Mariella Cassar-Cordina originally scored her Waiting for string quartet but enlarged and developed it further in this string orchestra version. She has a special, creative interest in electro-acoustic music teaching and lecturing back at her home at the University of Malta, having trained at Plymouth University. Waiting is a ternary form piece with just a brief quicker and lighter section as its central point. Either side is music of almost static beauty, waiting, as it were, for something to happen but beginning, as it does, with a long sustained, ethereal chord - quite fascinating.

A good look at the globe will show you that Malta is rather at the crossroads of so many civilisations and so many influences. Mesogeios (the ancient Greek word for the Mediterranean), by Christopher Muscat is an extraordinary, if not unique, work. During a trip for a conference in Egypt in 1996, the composer notated several melodies and collected them together in this work, scoring them not only for strings but also for the Zummara (a double reed pipe) in the opening section, and the Zaqq, (a Maltese bagpipe) which can be heard later, alongside vigorous clapping. There is much use of percussion and the rhythms are earthy and exciting, almost medieval. There is also a strong African tribal influence, which, in the last of the five sections, mixes with Greek melodies. Again, fascinating.

I much enjoyed the musical fantasy world summoned up by Véronique Vella in her Fine Line premiered in Glasgow in 2009. It has an ambiance of Impressionism and Romanticism mixed with the fresh, open, everything-audible kind of orchestration I associate with Douglas Lilburn. Its inspiration lies in a novel by Arthur Golden, ‘Memoires of a Geisha’, about a character working in Japan during the Second World War. I was sorry it was so short.

Alexander Vella Gregory composed Wind as part of his Valletta Symphony. The CD cover is a portrait of one of the steep stairways which lead to Valletta’s harbour. Perhaps the title should be ‘winds’ because Malta is an island which knows all about the effect of winds from any direction, as I discovered when working there in mid-winter a few years ago. The titles for this piece are in Maltese but fortunately translated for us in the booklet. It is in five sections including ‘A hot southerly from the landward side at noon’ and ‘A sweet breeze over the Grand Harbour at dawn’ - and if you are thinking ‘Impressionism’ here, you would be right.

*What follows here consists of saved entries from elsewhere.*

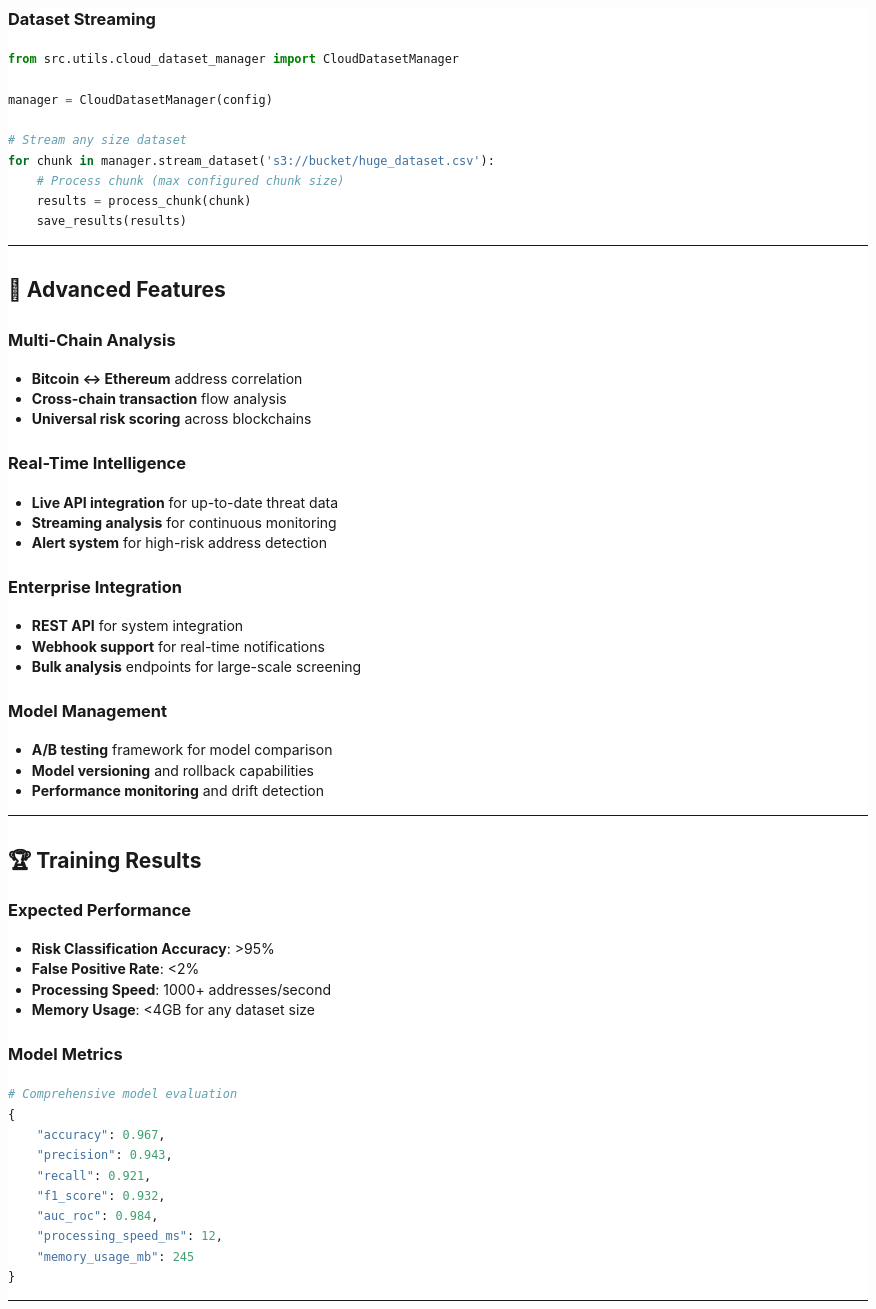 ### **Dataset Streaming**
```python
from src.utils.cloud_dataset_manager import CloudDatasetManager

manager = CloudDatasetManager(config)

# Stream any size dataset
for chunk in manager.stream_dataset('s3://bucket/huge_dataset.csv'):
    # Process chunk (max configured chunk size)
    results = process_chunk(chunk)
    save_results(results)
```

---

## 🚀 Advanced Features

### **Multi-Chain Analysis**
- **Bitcoin ↔ Ethereum** address correlation
- **Cross-chain transaction** flow analysis  
- **Universal risk scoring** across blockchains

### **Real-Time Intelligence**
- **Live API integration** for up-to-date threat data
- **Streaming analysis** for continuous monitoring
- **Alert system** for high-risk address detection

### **Enterprise Integration**
- **REST API** for system integration
- **Webhook support** for real-time notifications
- **Bulk analysis** endpoints for large-scale screening

### **Model Management**
- **A/B testing** framework for model comparison
- **Model versioning** and rollback capabilities  
- **Performance monitoring** and drift detection

---

## 🏆 Training Results

### **Expected Performance**
- **Risk Classification Accuracy**: >95%
- **False Positive Rate**: <2%
- **Processing Speed**: 1000+ addresses/second
- **Memory Usage**: <4GB for any dataset size

### **Model Metrics**
```python
# Comprehensive model evaluation
{
    "accuracy": 0.967,
    "precision": 0.943,
    "recall": 0.921, 
    "f1_score": 0.932,
    "auc_roc": 0.984,
    "processing_speed_ms": 12,
    "memory_usage_mb": 245
}
```

---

Right from the start, there are touches of Debussy and the whole tone scale, and of Vaughan-Williams and modality, but the whole is personal and beautiful. The slightly boxy recording does not come to the rescue of the rather exposed chamber orchestra in the middle movement, however, which is entitled ‘A violent autumn storm’.

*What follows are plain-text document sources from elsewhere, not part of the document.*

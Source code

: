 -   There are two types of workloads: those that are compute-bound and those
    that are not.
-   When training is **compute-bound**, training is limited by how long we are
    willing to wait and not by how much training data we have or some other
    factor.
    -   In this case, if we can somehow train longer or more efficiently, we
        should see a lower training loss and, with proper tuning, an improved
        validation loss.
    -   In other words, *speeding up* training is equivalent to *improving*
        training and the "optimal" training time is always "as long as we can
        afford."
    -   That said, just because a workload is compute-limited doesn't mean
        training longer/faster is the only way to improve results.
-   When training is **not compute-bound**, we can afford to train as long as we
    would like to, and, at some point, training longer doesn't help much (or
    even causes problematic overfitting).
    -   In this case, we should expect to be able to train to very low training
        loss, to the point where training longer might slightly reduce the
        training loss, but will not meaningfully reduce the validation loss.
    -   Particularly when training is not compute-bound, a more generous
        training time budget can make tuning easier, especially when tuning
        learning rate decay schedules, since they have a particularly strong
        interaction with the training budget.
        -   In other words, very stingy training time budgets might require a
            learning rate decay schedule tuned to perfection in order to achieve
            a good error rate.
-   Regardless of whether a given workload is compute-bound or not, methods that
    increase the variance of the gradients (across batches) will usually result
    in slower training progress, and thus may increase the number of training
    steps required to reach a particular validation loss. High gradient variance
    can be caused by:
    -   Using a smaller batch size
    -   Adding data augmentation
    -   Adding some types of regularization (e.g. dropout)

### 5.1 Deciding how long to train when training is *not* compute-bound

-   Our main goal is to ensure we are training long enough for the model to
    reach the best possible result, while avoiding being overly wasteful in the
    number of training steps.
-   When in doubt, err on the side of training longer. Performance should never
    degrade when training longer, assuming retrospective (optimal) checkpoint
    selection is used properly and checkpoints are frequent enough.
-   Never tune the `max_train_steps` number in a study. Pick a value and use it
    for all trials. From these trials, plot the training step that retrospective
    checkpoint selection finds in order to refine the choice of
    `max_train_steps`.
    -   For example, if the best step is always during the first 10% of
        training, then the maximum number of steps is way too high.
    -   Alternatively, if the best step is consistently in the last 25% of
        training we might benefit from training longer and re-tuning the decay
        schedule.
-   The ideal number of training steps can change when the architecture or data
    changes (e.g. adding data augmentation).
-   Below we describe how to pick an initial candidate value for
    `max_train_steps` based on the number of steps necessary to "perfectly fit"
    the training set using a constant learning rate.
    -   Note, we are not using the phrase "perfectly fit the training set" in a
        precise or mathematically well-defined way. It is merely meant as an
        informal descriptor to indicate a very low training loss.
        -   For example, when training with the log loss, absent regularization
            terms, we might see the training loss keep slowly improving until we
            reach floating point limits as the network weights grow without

The disc ends with a work, which contrasts a powerful rhythmic flow with a central section of quiet lyrical beauty, that is Xamm (Scent) by Albert Garzia, who started his musical training as an accordionist. This work formed part of a ballet based around a novel called ‘Perfume: The story of a murderer’. Originally scored for string quartet and electronics, it shines in this guise and is colourfully orchestrated, holding your attention without outstaying its welcome.

It is quite an achievement for an island with a population of fewer than 500,000 to have so many talented and diverse composers and performers, and it’s refreshing and enjoyable to hear some small fragment of their collective work highlighted on this disc. As indicated, the orchestra is clearly not top-notch and the recording not entirely ideal but the whole project is of outstanding interest, worthy of its place on your shelf, not least because its slim cardboard casing and useful booklet notes will take up just a very small space.